'''

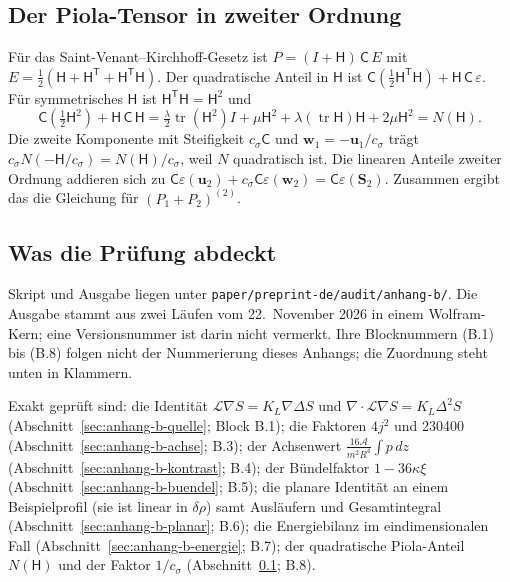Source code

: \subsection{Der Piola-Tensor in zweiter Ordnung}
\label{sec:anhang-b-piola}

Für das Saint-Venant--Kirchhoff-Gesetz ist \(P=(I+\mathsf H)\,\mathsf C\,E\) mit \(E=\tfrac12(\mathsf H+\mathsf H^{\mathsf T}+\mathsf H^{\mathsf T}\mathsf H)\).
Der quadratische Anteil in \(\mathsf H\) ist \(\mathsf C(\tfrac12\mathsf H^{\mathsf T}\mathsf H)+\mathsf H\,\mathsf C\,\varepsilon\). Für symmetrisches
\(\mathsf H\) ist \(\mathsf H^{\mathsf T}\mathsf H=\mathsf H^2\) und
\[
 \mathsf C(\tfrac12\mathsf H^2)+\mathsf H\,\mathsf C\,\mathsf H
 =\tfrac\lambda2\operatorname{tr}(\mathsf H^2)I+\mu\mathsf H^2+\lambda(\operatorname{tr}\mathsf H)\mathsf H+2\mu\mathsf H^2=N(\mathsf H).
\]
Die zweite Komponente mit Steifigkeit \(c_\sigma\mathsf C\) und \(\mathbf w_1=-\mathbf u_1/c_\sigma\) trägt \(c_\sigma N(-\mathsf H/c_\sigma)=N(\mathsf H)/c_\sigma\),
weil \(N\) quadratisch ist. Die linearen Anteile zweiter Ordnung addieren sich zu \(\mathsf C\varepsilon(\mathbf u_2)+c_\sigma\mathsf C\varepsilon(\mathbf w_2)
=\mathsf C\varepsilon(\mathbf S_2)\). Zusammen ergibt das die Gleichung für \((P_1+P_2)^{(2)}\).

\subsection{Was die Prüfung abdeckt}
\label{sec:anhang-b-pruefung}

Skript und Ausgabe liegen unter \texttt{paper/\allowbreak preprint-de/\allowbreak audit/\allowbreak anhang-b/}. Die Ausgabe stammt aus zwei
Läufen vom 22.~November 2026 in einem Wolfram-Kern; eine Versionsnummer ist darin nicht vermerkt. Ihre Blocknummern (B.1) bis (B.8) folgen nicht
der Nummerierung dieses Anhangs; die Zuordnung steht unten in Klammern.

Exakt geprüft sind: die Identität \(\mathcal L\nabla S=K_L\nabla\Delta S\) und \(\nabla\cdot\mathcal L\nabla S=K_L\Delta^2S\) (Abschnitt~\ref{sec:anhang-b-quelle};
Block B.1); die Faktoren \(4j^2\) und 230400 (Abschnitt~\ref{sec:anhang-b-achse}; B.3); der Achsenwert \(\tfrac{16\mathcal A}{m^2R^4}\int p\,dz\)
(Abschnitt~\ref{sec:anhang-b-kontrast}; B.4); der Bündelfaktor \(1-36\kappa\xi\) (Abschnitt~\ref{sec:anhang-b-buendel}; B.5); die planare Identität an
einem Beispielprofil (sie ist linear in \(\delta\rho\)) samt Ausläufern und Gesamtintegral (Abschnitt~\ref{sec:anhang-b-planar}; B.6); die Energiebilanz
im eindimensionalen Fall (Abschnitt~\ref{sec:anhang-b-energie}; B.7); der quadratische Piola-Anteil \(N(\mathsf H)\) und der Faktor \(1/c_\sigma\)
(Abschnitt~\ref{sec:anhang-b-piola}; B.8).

'''
'''

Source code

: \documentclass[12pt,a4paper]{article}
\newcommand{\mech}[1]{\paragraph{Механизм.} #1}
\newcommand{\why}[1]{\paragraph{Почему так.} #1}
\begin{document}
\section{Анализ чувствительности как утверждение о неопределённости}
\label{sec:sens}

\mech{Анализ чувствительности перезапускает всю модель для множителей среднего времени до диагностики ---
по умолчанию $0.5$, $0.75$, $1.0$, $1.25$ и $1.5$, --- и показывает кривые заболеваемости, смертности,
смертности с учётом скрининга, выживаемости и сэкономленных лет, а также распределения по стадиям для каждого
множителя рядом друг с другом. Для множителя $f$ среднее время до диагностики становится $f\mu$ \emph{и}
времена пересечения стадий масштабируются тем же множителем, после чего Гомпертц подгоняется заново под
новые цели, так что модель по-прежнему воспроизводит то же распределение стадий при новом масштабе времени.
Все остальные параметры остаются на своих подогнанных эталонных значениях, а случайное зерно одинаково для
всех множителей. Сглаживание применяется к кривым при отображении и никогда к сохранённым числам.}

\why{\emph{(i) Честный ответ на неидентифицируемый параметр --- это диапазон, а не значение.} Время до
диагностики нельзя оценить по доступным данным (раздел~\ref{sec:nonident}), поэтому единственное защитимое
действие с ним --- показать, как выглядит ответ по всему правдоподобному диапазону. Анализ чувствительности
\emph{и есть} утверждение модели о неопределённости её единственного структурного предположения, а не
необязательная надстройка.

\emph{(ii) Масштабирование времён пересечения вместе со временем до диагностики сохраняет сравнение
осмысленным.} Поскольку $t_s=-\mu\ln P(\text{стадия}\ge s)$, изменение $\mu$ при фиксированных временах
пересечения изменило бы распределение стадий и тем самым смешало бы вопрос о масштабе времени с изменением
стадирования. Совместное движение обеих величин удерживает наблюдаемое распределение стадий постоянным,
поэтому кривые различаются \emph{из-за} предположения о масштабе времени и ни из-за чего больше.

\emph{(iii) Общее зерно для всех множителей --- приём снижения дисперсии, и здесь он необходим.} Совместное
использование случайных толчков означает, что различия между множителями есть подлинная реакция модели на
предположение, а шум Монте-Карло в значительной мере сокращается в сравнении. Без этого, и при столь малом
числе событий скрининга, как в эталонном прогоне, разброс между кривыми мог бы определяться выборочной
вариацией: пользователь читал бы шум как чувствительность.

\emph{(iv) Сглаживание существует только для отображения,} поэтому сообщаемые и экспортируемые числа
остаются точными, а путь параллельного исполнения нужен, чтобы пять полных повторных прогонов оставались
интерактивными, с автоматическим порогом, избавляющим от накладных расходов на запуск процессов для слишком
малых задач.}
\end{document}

'''
'''

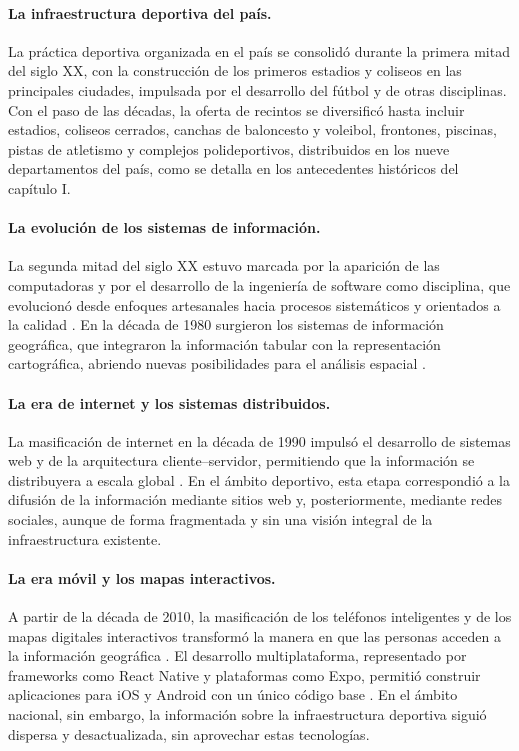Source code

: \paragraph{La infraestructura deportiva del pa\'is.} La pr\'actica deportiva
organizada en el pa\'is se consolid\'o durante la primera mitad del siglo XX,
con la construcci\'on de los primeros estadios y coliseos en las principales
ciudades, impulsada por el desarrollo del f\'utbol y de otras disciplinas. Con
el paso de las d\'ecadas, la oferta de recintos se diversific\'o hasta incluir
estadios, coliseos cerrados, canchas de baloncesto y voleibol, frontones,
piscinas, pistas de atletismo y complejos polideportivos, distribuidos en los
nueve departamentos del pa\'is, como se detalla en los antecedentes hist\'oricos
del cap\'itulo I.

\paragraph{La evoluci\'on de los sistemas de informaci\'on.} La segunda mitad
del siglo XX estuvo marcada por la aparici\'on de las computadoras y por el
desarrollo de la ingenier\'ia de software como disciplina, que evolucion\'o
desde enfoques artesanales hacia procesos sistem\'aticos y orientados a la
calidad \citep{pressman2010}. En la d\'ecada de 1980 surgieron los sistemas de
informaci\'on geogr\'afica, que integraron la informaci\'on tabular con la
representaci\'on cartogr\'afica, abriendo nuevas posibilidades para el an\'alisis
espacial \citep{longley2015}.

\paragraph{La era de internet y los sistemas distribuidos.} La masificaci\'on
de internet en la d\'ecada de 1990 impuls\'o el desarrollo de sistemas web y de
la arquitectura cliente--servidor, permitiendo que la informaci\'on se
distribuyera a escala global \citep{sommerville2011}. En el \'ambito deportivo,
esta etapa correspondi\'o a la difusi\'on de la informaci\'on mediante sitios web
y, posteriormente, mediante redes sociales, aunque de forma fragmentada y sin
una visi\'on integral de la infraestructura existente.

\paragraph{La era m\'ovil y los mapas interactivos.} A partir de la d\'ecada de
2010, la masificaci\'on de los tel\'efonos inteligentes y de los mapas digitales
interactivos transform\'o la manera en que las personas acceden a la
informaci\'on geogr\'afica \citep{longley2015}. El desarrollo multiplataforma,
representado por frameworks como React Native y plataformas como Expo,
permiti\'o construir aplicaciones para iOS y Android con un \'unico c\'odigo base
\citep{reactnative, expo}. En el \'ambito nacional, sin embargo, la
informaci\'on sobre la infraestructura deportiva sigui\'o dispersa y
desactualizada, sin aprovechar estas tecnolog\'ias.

'''

Read through the lines above and collect those that contain the string "времени".

\mech{Анализ чувствительности перезапускает всю модель для множителей среднего времени до диагностики ---
новые цели, так что модель по-прежнему воспроизводит то же распределение стадий при новом масштабе времени.
пересечения изменило бы распределение стадий и тем самым смешало бы вопрос о масштабе времени с изменением
поэтому кривые различаются \emph{из-за} предположения о масштабе времени и ни из-за чего больше.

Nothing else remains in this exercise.